As an elder millennial, most of my close friends are also dealing with aging parents — and quite a few have buried one already. Because we had kids later than previous generations, the topic of our geriatric parents comes up often. Conversations about potty training and loose teeth are interspersed with intense discussions about burial plots and medical directives. One close friend is in the throes of hospice for her beloved mother-in-law and hosted a family dinner to plan her death and funeral. The family caregiver is now the one who needs care. It's shocking how fast we find ourselves at this point. Another friend, who lost her father suddenly to cancer several years ago, had to scramble to make end-of-life arrangements. Despite that experience, she says her mom has yet to make any plans for herself — leaving her feeling stressed and powerless. How do we make someone plan for the end? How do we parent our parents?

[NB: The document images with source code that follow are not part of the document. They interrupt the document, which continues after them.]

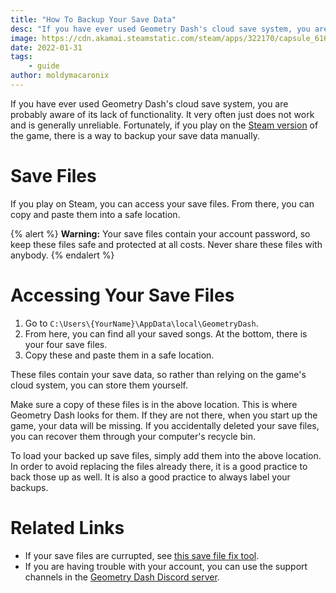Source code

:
 ```yaml
---
title: "How To Backup Your Save Data"
desc: "If you have ever used Geometry Dash's cloud save system, you are probably aware of its lack of functionality."
image: https://cdn.akamai.steamstatic.com/steam/apps/322170/capsule_616x353.jpg?t=1624472273
date: 2022-01-31
tags:
    - guide
author: moldymacaronix
---
```


If you have ever used Geometry Dash's cloud save system, you are probably aware of its lack of functionality. It very often just does not work and is generally unreliable. Fortunately, if you play on the [Steam version]() of the game, there is a way to backup your save data manually.

# Save Files

If you play on Steam, you can access your save files. From there, you can copy and paste them into a safe location.

{% alert %}
**Warning:** Your save files contain your account password, so keep these files safe and protected at all costs. Never share these files with anybody.
{% endalert %}

# Accessing Your Save Files

1. Go to `C:\Users\{YourName}\AppData\local\GeometryDash`.
2. From here, you can find all your saved songs. At the bottom, there is your four save files.
3. Copy these and paste them in a safe location.

These files contain your save data, so rather than relying on the game's cloud system, you can store them yourself.

Make sure a copy of these files is in the above location. This is where Geometry Dash looks for them. If they are not there, when you start up the game, your data will be missing. If you accidentally deleted your save files, you can recover them through your computer's recycle bin.

To load your backed up save files, simply add them into the above location. In order to avoid replacing the files already there, it is a good practice to back those up as well. It is also a good practice to always label your backups.

# Related Links

* If your save files are currupted, see [this save file fix tool](https://github.com/WEGFan/Geometry-Dash-Savefile-Fix/releases).
* If you are having trouble with your account, you can use the support channels in the [Geometry Dash Discord server](https://discord.gg/geometrydash).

I asked my mom why she is so perfunctory about her death. I don’t know how I will take even one trip around the sun without her here, and she’s seemingly always thinking about it. Her answer was so simple. For her, it's just a continuation of mothering. “Every day on this planet, I plan something to make your and your brothers’ lives easier after we go,” she told me. “It’s not morbid. I’m just breaking the cycle.”

I’m all for cycle-breaking, but I asked her to elaborate. I’ve lost all of my grandparents at this point, but I do not remember anything about their last wishes. “My dad died so young we never had any time to plan anything, and your dad’s parents just kind of went through life on a Ferris wheel, so it was very disorganized,” she told me. “We don’t want our kids to have to go through that.”

There were battles over heirlooms and sentimental pieces, too. She’s laid all that out for us as well (I get the Tiffany lamp and her wedding wine glasses). Her own mother’s final affairs were in order because they had the gift of time and resources to help her do so — and it was an entirely different experience. That’s what she wants for us.

Hearing her frame The Folder in this manner encouraged me to begin some planning myself. I definitely inherited the “life on a Ferris wheel” trait from my grandparents, but the thought of leaving my own children with a mess after my death feels contrary to the way I’ve been mothering them their whole lives. Her words shifted my entire perspective. My parents have invested their entire selves into helping us navigate this world. Their own experiences with death and dying have shaped their actions in an effort to give us a better experience than they had. That’s not morbid — that’s love.

Meg St-Esprit, M. Ed., is a journalist and essayist based in Pittsburgh, PA. She’s a mom to four kids via adoption as well as a twin mom. She loves to write about parenting, education, trends, and the general hilarity of raising little people.